A Amazon é o futuro do varejo nos Estados Unidos. No início desta semana, pedimos aos funcionários invisíveis que recebem as encomendas que você faz que enviem suas histórias.

Como a Amazon não precisa de lojas abertas ao público, a maioria do trabalho real acontece em enormes “centros de atendimento” — grandes armazéns de estoque estrategicamente localizados em todo o país, onde os pedidos chegam e são enviados. Um trabalhador comparou seus afazeres inexpressivos à vida na prisão. No ano passado, Mac McClelland escreveu um artigo esclarecedor sobre os armazéns no site Mother Jones. (Estranhamente, as histórias envolviam o empacotamento de um consolo).

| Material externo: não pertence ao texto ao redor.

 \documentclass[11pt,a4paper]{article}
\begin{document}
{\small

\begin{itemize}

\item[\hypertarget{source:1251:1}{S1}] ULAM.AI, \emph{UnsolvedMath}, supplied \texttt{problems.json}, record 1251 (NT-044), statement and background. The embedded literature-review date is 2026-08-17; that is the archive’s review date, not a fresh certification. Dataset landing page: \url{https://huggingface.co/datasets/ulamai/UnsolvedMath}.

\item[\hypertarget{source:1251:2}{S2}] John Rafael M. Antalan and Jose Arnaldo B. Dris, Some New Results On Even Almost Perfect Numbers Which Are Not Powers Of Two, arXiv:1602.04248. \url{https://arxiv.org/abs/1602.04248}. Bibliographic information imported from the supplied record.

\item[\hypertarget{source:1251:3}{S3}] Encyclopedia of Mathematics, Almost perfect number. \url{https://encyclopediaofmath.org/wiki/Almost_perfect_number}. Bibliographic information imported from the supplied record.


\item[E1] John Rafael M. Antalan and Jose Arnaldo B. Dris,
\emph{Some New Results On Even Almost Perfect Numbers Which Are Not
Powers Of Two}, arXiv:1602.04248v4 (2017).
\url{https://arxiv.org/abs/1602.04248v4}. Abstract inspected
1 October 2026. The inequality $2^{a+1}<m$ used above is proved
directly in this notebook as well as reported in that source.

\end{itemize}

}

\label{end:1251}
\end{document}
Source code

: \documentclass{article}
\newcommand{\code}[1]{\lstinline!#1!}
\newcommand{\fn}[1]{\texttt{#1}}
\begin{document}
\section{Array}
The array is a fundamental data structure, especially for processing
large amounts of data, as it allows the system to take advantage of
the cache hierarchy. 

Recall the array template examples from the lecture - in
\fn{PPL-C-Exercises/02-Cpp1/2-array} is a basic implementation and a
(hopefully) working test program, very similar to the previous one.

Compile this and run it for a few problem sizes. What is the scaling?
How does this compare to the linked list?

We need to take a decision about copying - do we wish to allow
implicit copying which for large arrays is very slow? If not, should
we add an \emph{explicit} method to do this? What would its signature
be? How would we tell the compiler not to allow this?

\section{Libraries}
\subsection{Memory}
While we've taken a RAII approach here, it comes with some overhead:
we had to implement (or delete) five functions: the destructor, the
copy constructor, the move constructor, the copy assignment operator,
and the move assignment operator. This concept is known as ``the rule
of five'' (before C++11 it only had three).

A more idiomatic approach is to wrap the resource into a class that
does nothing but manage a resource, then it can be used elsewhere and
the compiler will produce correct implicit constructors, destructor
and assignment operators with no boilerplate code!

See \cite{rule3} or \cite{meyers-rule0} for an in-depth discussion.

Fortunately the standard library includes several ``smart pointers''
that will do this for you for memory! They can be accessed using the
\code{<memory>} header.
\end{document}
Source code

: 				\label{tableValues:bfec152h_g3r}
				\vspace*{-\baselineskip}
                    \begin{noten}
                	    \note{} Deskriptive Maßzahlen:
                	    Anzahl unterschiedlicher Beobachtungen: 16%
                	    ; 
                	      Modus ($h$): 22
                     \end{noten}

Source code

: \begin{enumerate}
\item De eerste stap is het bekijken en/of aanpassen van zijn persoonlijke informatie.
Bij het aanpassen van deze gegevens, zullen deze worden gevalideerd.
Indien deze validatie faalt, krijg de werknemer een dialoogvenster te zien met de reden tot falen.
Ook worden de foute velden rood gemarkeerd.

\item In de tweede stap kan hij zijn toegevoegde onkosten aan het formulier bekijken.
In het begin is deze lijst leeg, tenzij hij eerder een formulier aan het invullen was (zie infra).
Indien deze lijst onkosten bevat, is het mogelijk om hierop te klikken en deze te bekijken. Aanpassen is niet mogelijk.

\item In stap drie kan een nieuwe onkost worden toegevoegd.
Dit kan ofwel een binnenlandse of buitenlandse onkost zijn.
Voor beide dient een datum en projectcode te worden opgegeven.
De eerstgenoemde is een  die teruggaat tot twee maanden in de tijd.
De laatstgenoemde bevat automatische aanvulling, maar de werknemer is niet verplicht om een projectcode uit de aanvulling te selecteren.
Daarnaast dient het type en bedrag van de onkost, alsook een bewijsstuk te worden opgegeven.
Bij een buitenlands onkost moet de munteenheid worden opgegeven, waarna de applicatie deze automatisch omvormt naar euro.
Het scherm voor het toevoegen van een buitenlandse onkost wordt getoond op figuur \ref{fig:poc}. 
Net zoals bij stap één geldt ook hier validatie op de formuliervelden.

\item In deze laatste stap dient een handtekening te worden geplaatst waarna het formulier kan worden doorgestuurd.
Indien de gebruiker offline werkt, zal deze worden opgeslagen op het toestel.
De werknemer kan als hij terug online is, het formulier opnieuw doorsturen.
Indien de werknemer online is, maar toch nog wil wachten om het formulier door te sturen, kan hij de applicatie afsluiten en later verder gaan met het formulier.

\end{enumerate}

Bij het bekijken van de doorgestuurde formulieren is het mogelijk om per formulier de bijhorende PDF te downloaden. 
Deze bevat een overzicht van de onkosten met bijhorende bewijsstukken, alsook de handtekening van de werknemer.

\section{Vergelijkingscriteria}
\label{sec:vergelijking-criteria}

Varejo on-line é o futuro. Ao contrário das grandes lojas tradicionais, os funcionários que empacotam os produtos encomendados on-line estão fora da visão e da mente. É ainda mais importante ouvir suas histórias. Trabalhadores da Amazon parecem não compartilhar o senso coletivo feroz de desespero dos colegas do Wal-Mart. Esta é uma oportunidade de ouvir o que eles têm a dizer.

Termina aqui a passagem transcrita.